**WHAT THE TASK ASKS**
Once you find the line with "Single-subject data analysis" in the entries below, return exactly every line from it through the line with "Best practices for".

**AVAILABLE RECORDS**
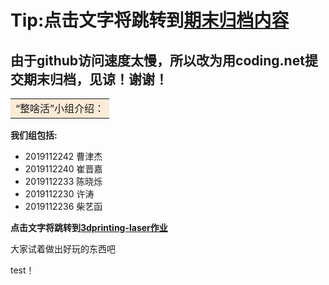 # Tip:**点击文字将跳转到[期末归档内容](https://e.coding.net/codes2things/file/file.git, '期末归档内容')**
## 由于github访问速度太慢，所以改为用coding.net提交期末归档，见谅！谢谢！

<table><tr><td bgcolor=#FAEBD7>“整啥活”小组介绍：</td></tr></table>

**我们组包括:**

- 2019112242 曹津杰 
- 2019112240 崔晋嘉 
- 2019112233 陈晓烁 
- 2019112230 许涛    
- 2019112236 柴艺函 

**点击文字将跳转到[3dprinting-laser作业](https://zaowu.fun/p/607c5e82234c46320e6d3542 '3dprinting-laser作业')**

大家试着做出好玩的东西吧

test！  

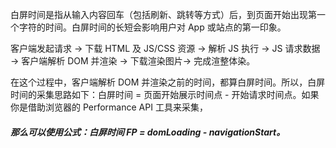 白屏时间是指从输入内容回车（包括刷新、跳转等方式）后，到页面开始出现第一个字符的时间。白屏时间的长短会影响用户对 App 或站点的第一印象。


客户端发起请求 -> 下载 HTML 及 JS/CSS 资源 -> 解析 JS 执行 -> JS 请求数据 -> 客户端解析 DOM 并渲染 -> 下载渲染图片-> 完成渲整体染。

在这个过程中，客户端解析 DOM 并渲染之前的时间，都算白屏时间。所以，白屏时间的采集思路如下：白屏时间 = 页面开始展示时间点 - 开始请求时间点。如果你是借助浏览器的 Performance API 工具来采集，
##### 那么可以使用公式：白屏时间 FP = domLoading - navigationStart。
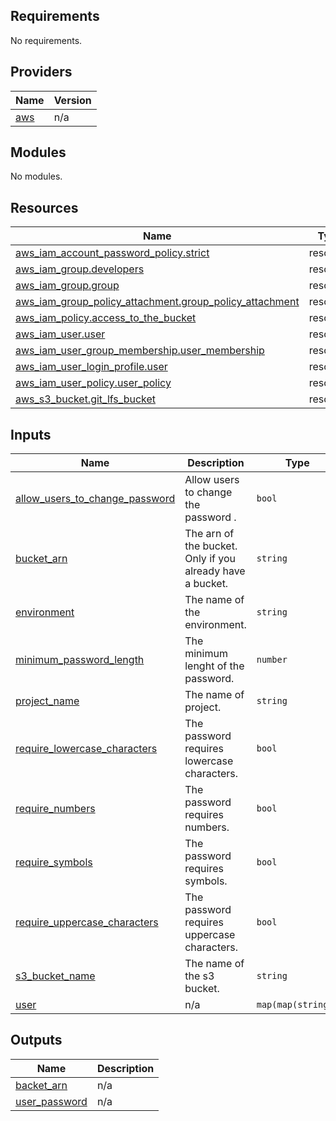 <!-- BEGIN_TF_DOCS -->
## Requirements

No requirements.

## Providers

| Name | Version |
|------|---------|
| <a name="provider_aws"></a> [aws](#provider\_aws) | n/a |

## Modules

No modules.

## Resources

| Name | Type |
|------|------|
| [aws_iam_account_password_policy.strict](https://registry.terraform.io/providers/hashicorp/aws/latest/docs/resources/iam_account_password_policy) | resource |
| [aws_iam_group.developers](https://registry.terraform.io/providers/hashicorp/aws/latest/docs/resources/iam_group) | resource |
| [aws_iam_group.group](https://registry.terraform.io/providers/hashicorp/aws/latest/docs/resources/iam_group) | resource |
| [aws_iam_group_policy_attachment.group_policy_attachment](https://registry.terraform.io/providers/hashicorp/aws/latest/docs/resources/iam_group_policy_attachment) | resource |
| [aws_iam_policy.access_to_the_bucket](https://registry.terraform.io/providers/hashicorp/aws/latest/docs/resources/iam_policy) | resource |
| [aws_iam_user.user](https://registry.terraform.io/providers/hashicorp/aws/latest/docs/resources/iam_user) | resource |
| [aws_iam_user_group_membership.user_membership](https://registry.terraform.io/providers/hashicorp/aws/latest/docs/resources/iam_user_group_membership) | resource |
| [aws_iam_user_login_profile.user](https://registry.terraform.io/providers/hashicorp/aws/latest/docs/resources/iam_user_login_profile) | resource |
| [aws_iam_user_policy.user_policy](https://registry.terraform.io/providers/hashicorp/aws/latest/docs/resources/iam_user_policy) | resource |
| [aws_s3_bucket.git_lfs_bucket](https://registry.terraform.io/providers/hashicorp/aws/latest/docs/resources/s3_bucket) | resource |

## Inputs

| Name | Description | Type | Default | Required |
|------|-------------|------|---------|:--------:|
| <a name="input_allow_users_to_change_password"></a> [allow\_users\_to\_change\_password](#input\_allow\_users\_to\_change\_password) | Allow users to change the password . | `bool` | `true` | no |
| <a name="input_bucket_arn"></a> [bucket\_arn](#input\_bucket\_arn) | The arn of the bucket. Only if you already have a bucket. | `string` | n/a | yes |
| <a name="input_environment"></a> [environment](#input\_environment) | The name of the environment. | `string` | n/a | yes |
| <a name="input_minimum_password_length"></a> [minimum\_password\_length](#input\_minimum\_password\_length) | The minimum lenght of the password. | `number` | `16` | no |
| <a name="input_project_name"></a> [project\_name](#input\_project\_name) | The name of project. | `string` | n/a | yes |
| <a name="input_require_lowercase_characters"></a> [require\_lowercase\_characters](#input\_require\_lowercase\_characters) | The password requires lowercase characters. | `bool` | `true` | no |
| <a name="input_require_numbers"></a> [require\_numbers](#input\_require\_numbers) | The password requires numbers. | `bool` | `true` | no |
| <a name="input_require_symbols"></a> [require\_symbols](#input\_require\_symbols) | The password requires symbols. | `bool` | `true` | no |
| <a name="input_require_uppercase_characters"></a> [require\_uppercase\_characters](#input\_require\_uppercase\_characters) | The password requires uppercase characters. | `bool` | `true` | no |
| <a name="input_s3_bucket_name"></a> [s3\_bucket\_name](#input\_s3\_bucket\_name) | The name of the s3 bucket. | `string` | n/a | yes |
| <a name="input_user"></a> [user](#input\_user) | n/a | `map(map(string))` | n/a | yes |

## Outputs

| Name | Description |
|------|-------------|
| <a name="output_backet_arn"></a> [backet\_arn](#output\_backet\_arn) | n/a |
| <a name="output_user_password"></a> [user\_password](#output\_user\_password) | n/a |
<!-- END_TF_DOCS -->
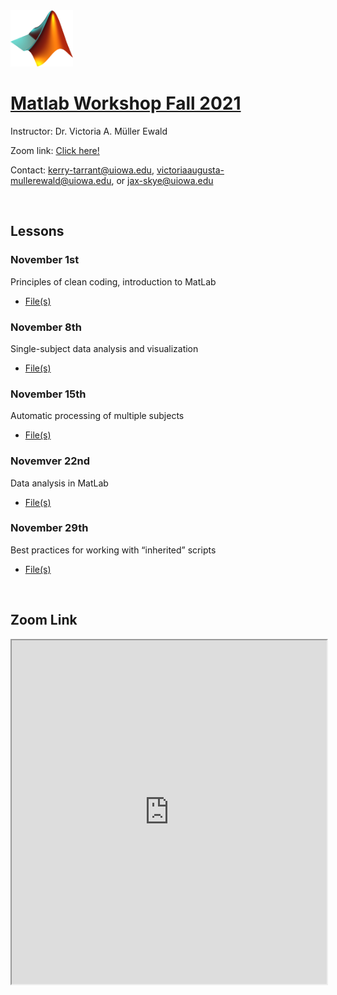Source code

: <img src="assets/img/Matlab_Logo.png" width="100" height="90" class="inline"/>

# [Matlab Workshop Fall 2021](https://uihackyhour.github.io/matlabfall2021)

Instructor: Dr. Victoria A. Müller Ewald

Zoom link: [Click here!](#zoom-link)

Contact: kerry-tarrant@uiowa.edu, victoriaaugusta-mullerewald@uiowa.edu, or jax-skye@uiowa.edu

<br>

## Lessons

### November 1st
Principles of clean coding, introduction to MatLab
* <a href="https://github.com/UIHackyHour/matlabfall2021/tree/master/nov1" download="download">File(s)</a>

### November 8th
Single-subject data analysis and visualization
* <a href="https://github.com/UIHackyHour/matlabfall2021/tree/master/nov8" download="download">File(s)</a>

### November 15th
Automatic processing of multiple subjects
* <a href="https://github.com/UIHackyHour/matlabfall2021/tree/master/nov15" download="download">File(s)</a>

### Novemver 22nd
Data analysis in MatLab
* <a href="https://github.com/UIHackyHour/matlabfall2021/tree/master/nov22" download="download">File(s)</a>

### November 29th
Best practices for working with “inherited” scripts
* <a href="https://github.com/UIHackyHour/matlabfall2021/tree/master/nov29" download="download">File(s)</a>

<br>

## Zoom Link
<iframe src="https://uiowa.qualtrics.com/jfe/form/SV_bCTtwQz5mgTgg3I" height="550px" width="100%"></iframe>

<br>
<br>
<br>
<br>
<br>
<br>
<br>
<br>
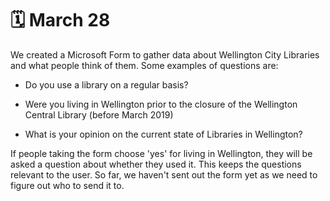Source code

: # 🗓️ March 28

We created a Microsoft Form to gather data about Wellington City Libraries and what people think of them.
Some examples of questions are:

- Do you use a library on a regular basis?

- Were you living in Wellington prior to the closure of the Wellington Central Library (before March 2019)

- What is your opinion on the current state of Libraries in Wellington?

If people taking the form choose 'yes' for living in Wellington,
they will be asked a question about whether they used it. This keeps the questions relevant to the user.
So far, we haven't sent out the form yet as we need to figure out who to send it to.
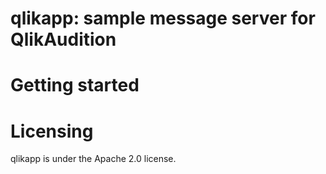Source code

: # qlikapp: sample message server for QlikAudition

# Getting started

# Licensing

qlikapp is under the Apache 2.0 license.
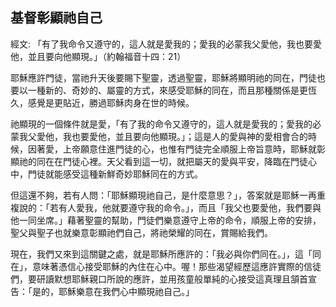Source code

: ## 基督彰顯祂自己 ##

經文: 「有了我命令又遵守的，這人就是愛我的；愛我的必蒙我父愛他，我也要愛他，並且要向他顯現。」（約翰福音十四：21）



耶穌應許門徒，當祂升天後要賜下聖靈，透過聖靈，耶穌將顯明祂的同在，門徒也要以一種新的、奇妙的、屬靈的方式，來感受耶穌的同在，而且那種關係是更恆久，感覺是更貼近，勝過耶穌肉身在世的時候。

祂顯現的一個條件就是愛，「有了我的命令又遵守的，這人就是愛我的；愛我的必蒙我父愛他，我也要愛他，並且要向他顯現。」；這是人的愛與神的愛相會合的時候，因著愛，上帝願意住進門徒的心，也惟有門徒完全順服上帝旨意時，耶穌就彰顯祂的同在在門徒心裡。天父看到這一切，就把屬天的愛與平安，降臨在門徒心中，門徒就能感受這種新鮮奇妙耶穌同在的方式。

但這還不夠，若有人問：「耶穌顯現祂自己，是什麼意思？」，答案就是耶穌一再重複說的：「若有人愛我，他就要遵守我的命令。」，而且「我父也要愛他，我們要與他一同坐席。」藉著聖靈的幫助，門徒們樂意遵守上帝的命令，順服上帝的安排，聖父與聖子也就樂意彰顯祂們自己，將祂榮耀的同在，賞賜給我們。

現在，我們又來到這關鍵之處，就是耶穌所應許的：「我必與你們同在。」，這「同在」，意味著憑信心接受耶穌的內住在心中。喔！那些渴望經歷這應許實際的信徒們，要研讀默想耶穌親口所說的應許，並用孩童般單純的心接受這真理且頷首宣告：「是的，耶穌樂意在我們心中顯現祂自己。」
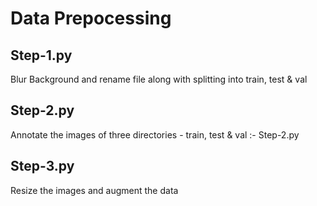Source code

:# Data Prepocessing


## Step-1.py
 Blur Background and rename file along with splitting into train, test & val

## Step-2.py
 Annotate the images of three directories - train, test & val  :- Step-2.py

## Step-3.py
 Resize the images and augment the data
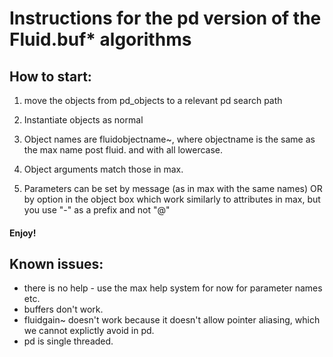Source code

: # Instructions for the pd version of the Fluid.buf* algorithms



## How to start:

1) move the objects from pd_objects to a relevant pd search path

2) Instantiate objects as normal

3) Object names are fluidobjectname~, where objectname is the same as the max name post fluid. and with all lowercase.

4) Object arguments match those in max.

5) Parameters can be set by message (as in max with the same names) OR by option in the object box which work similarly to attributes in max, but you use "-" as a prefix and not "@"

#### Enjoy!


## Known issues:
- there is no help - use the max help system for now for parameter names etc.
- buffers don't work.
- fluidgain~ doesn't work because it doesn't allow pointer aliasing, which we cannot explictly avoid in pd.
- pd is single threaded.

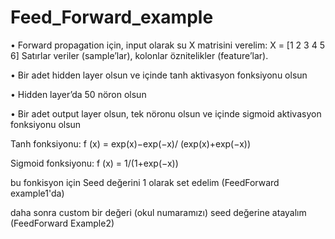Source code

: # Feed_Forward_example
• Forward propagation için, input olarak  su X matrisini verelim:
X =
[1 2 3
4 5 6]
Satırlar veriler (sample’lar), kolonlar  öznitelikler (feature’lar).

• Bir adet hidden layer olsun ve içinde tanh aktivasyon fonksiyonu olsun

• Hidden layer’da 50 nöron olsun

• Bir adet output layer olsun, tek nöronu olsun ve içinde sigmoid aktivasyon fonksiyonu olsun

Tanh fonksiyonu:
f (x) = exp(x)−exp(−x)/ (exp(x)+exp(−x))

Sigmoid fonksiyonu:
f (x) = 1/(1+exp(−x))

bu fonkisyon için Seed değerini
1 olarak set edelim (FeedForward example1'da) 


daha sonra custom bir değeri (okul numaramızı) seed değerine atayalım (FeedForward Example2)
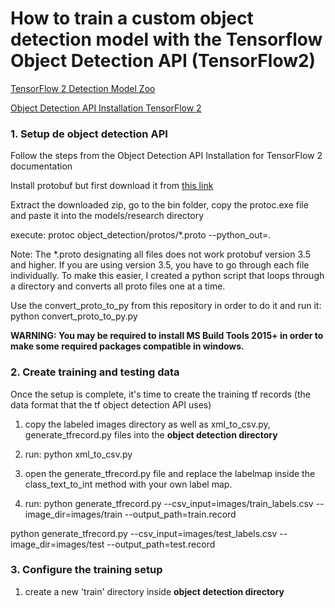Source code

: # How to train a custom object detection model with the Tensorflow Object Detection API (TensorFlow2)

[TensorFlow 2 Detection Model Zoo](https://github.com/tensorflow/models/blob/master/research/object_detection/g3doc/tf2_detection_zoo.md)

[Object Detection API Installation TensorFlow 2](https://github.com/tensorflow/models/blob/master/research/object_detection/g3doc/tf2.md)

<h3>1. Setup de object detection API</h3> 

Follow the steps from the Object Detection API Installation for TensorFlow 2 documentation  

Install protobuf but first download it from [this link](https://github.com/protocolbuffers/protobuf/releases)

Extract the downloaded zip, go to the bin folder, copy the protoc.exe file and paste it into the models/research directory  
 
execute: protoc object_detection/protos/*.proto --python_out=.  

Note: The *.proto designating all files does not work protobuf version 3.5 and higher. If you are using version 3.5, you have to go through each file individually. To make this easier, I created a python script that loops through a directory and converts all proto files one at a time.

Use the convert_proto_to_py from this repository in order to do it and run it:  
python convert_proto_to_py.py <path to proto files directory> <path to protoc file>  

**WARNING: You may be required to install MS Build Tools 2015+ in order to make some required packages compatible in windows.**

<h3>2. Create training and testing data</h3> 

Once the setup is complete, it's time to create the training tf records (the data format that the tf object detection API uses)

1. copy the labeled images directory as well as xml_to_csv.py, generate_tfrecord.py files into the **object detection directory**

2. run: python xml_to_csv.py

3. open the generate_tfrecord.py file and replace the labelmap inside the class_text_to_int method with your own label map.

4. run:
python generate_tfrecord.py --csv_input=images/train_labels.csv --image_dir=images/train --output_path=train.record  

python generate_tfrecord.py --csv_input=images/test_labels.csv --image_dir=images/test --output_path=test.record  


<h3>3. Configure the training setup</h3> 

1. create a new 'train' directory inside **object detection directory**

**FINISHED EXERCISE**
Single-subject data analysis and visualization
* <a href="https://github.com/UIHackyHour/matlabfall2021/tree/master/nov8" download="download">File(s)</a>

### November 15th
Automatic processing of multiple subjects
* <a href="https://github.com/UIHackyHour/matlabfall2021/tree/master/nov15" download="download">File(s)</a>

### Novemver 22nd
Data analysis in MatLab
* <a href="https://github.com/UIHackyHour/matlabfall2021/tree/master/nov22" download="download">File(s)</a>

### November 29th
Best practices for working with “inherited” scripts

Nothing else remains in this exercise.